Andromaca, Vienna, van Ghelen, 1724

 SCENA VIII
 
 PIRRO ed ERMIONE
 
 PIRRO
 Ira sia, che ti accenda, o siasi orgoglio,
 qual ragion ti concede o questo o quella,
 dove Pirro sol regna?
 Sparta questa non è; né al re tuo padre
210toccò Andromaca in sorte. Ella è mia spoglia;
 e se a te sembra giusto
 col titol nuzial, che ancor non hai,
 usar libero impero
 sul mio core e sui miei, giusto anch’io trovo
215sfuggir noia e servaggio. Io non vo’ moglie
 che mi rechi per dote insulti e liti;
 né sposo sofferente esser mi aggrada.
 ERMIONE
 Né d’ira né d’orgoglio
 qui venni armata ad insultarti, o Pirro.

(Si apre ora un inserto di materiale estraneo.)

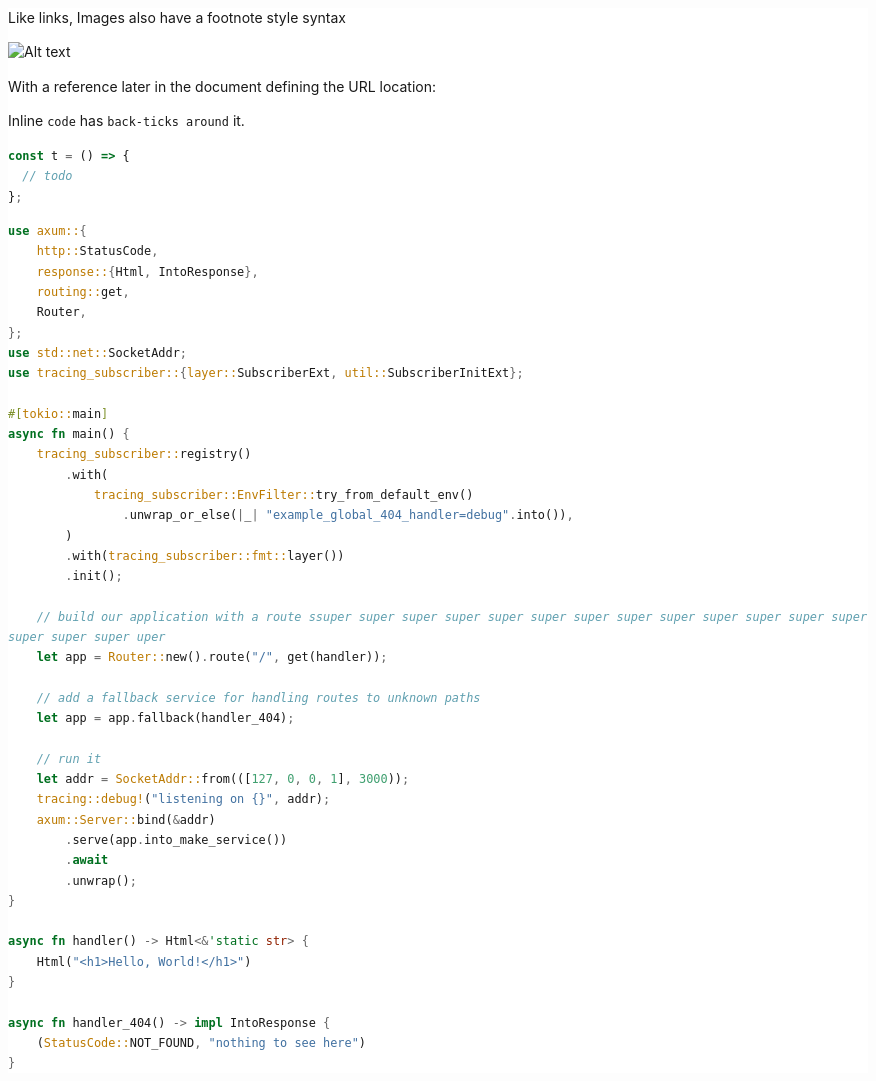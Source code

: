 Like links, Images also have a footnote style syntax

![Alt text][id]

With a reference later in the document defining the URL location:

[id]: https://octodex.github.com/images/dojocat.jpg "The Dojocat"

Inline `code` has `back-ticks around` it.

```js
const t = () => {
  // todo
};
```

```rust
use axum::{
    http::StatusCode,
    response::{Html, IntoResponse},
    routing::get,
    Router,
};
use std::net::SocketAddr;
use tracing_subscriber::{layer::SubscriberExt, util::SubscriberInitExt};

#[tokio::main]
async fn main() {
    tracing_subscriber::registry()
        .with(
            tracing_subscriber::EnvFilter::try_from_default_env()
                .unwrap_or_else(|_| "example_global_404_handler=debug".into()),
        )
        .with(tracing_subscriber::fmt::layer())
        .init();

    // build our application with a route ssuper super super super super super super super super super super super super super super super uper
    let app = Router::new().route("/", get(handler));

    // add a fallback service for handling routes to unknown paths
    let app = app.fallback(handler_404);

    // run it
    let addr = SocketAddr::from(([127, 0, 0, 1], 3000));
    tracing::debug!("listening on {}", addr);
    axum::Server::bind(&addr)
        .serve(app.into_make_service())
        .await
        .unwrap();
}

async fn handler() -> Html<&'static str> {
    Html("<h1>Hello, World!</h1>")
}

async fn handler_404() -> impl IntoResponse {
    (StatusCode::NOT_FOUND, "nothing to see here")
}
```


[arbitrary case-insensitive reference text]: https://www.mozilla.org
[1]: http://slashdot.org
[link text itself]: http://www.reddit.com
[logo]: https://github.com/adam-p/markdown-here/raw/master/src/common/images/icon48.png "Logo Title Text 2"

220Sposa venni a quel nodo, a cui già furo
 pronubi i nostri padri.
 O nodo infausto! O mal lasciata Sparta!
 Per la vedova d’Ettore si sprezza
 di Menelao la figlia; e ch’io l’oltraggio
225abbia a soffrir? Nipote
 son degli Atridi; e quel poter, che valse
 ne la lor casa a vendicare un ratto,
 punir saprebbe anche un ripudio. Ah! Pirro,
 contra la Grecia non ripigli l’armi
230la Grecia. A tanta guerra
 Andromaca è vil prezzo. Il torto e ’l danno
 prevenir volli, con esiglio o morte,
 togliendola al tuo fianco.
 Se questo sia risse portarti in dote
235o levarne il pretesto, amor tel dica.
 PIRRO
 Amor? Eh tra di noi
 questo nome si taccia. A te fa senso
 non che Pirro non t’ami
 ma che Pirro ti sprezzi. Ormai parliamo
240sincero. In questo solo
 convengon le nostr’alme, in non amarci.
 Tu in Oreste, io in Andromaca l’oggetto
 abbiam del nostro affetto.
 Me con questa il mio Epiro e te con quello
245rivedrà la tua Sparta. Ivi fra poco
 ti scorterà il tuo amante. Io miglior face
 arderò al mio imeneo. Soffrilo in pace.
 ERMIONE
 Pace, sì, pace avrò. Non è dovere
 che per alma spergiura io viva in pene.
250A Pirro avea serbato
 questo cor, questa mano. Ei la rifiuta.
 Sai chi l’avrà? Sarà mio Oreste e, Pirro,
 chi mi vendicherà de’ tuoi spergiuri.
 Va’ pur. De la tua schiava
255fa’ la tua principessa e la tua sposa.
 Giura a lei quella fede
 che togli a me. Porta agli altari e ai numi
 quel cor che mi abbandona .
 
    Corri. Va’.
260Ma verrà
 tra le faci e tra gli altari
 a trovarti il furor mio.
 
    Né di Ermione abbandonata,
 che condanni ai patri lari,
265questo è ancor l’ultimo addio.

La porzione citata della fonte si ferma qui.